Segment Start: INPUT MATERIAL

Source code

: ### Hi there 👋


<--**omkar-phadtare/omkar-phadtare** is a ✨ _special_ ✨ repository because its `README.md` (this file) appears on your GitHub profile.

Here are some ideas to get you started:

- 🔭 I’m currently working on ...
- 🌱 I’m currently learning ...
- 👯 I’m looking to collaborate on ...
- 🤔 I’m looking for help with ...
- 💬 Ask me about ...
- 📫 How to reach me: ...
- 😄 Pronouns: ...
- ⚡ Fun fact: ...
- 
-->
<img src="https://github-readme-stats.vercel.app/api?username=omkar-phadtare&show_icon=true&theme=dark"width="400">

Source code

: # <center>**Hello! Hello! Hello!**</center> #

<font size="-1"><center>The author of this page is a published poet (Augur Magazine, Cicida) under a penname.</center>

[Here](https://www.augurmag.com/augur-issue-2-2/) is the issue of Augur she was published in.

Segment End: INPUT MATERIAL

■ TASK DESCRIPTION: Reproduce precisely, and with no line left out, each line from the top of the entries through the line that carries "- 🌱 I’m currently learning ...".

■ SOLUTION TO THIS TASK:
Source code

: ### Hi there 👋


<--**omkar-phadtare/omkar-phadtare** is a ✨ _special_ ✨ repository because its `README.md` (this file) appears on your GitHub profile.

Here are some ideas to get you started:

- 🔭 I’m currently working on ...
- 🌱 I’m currently learning ...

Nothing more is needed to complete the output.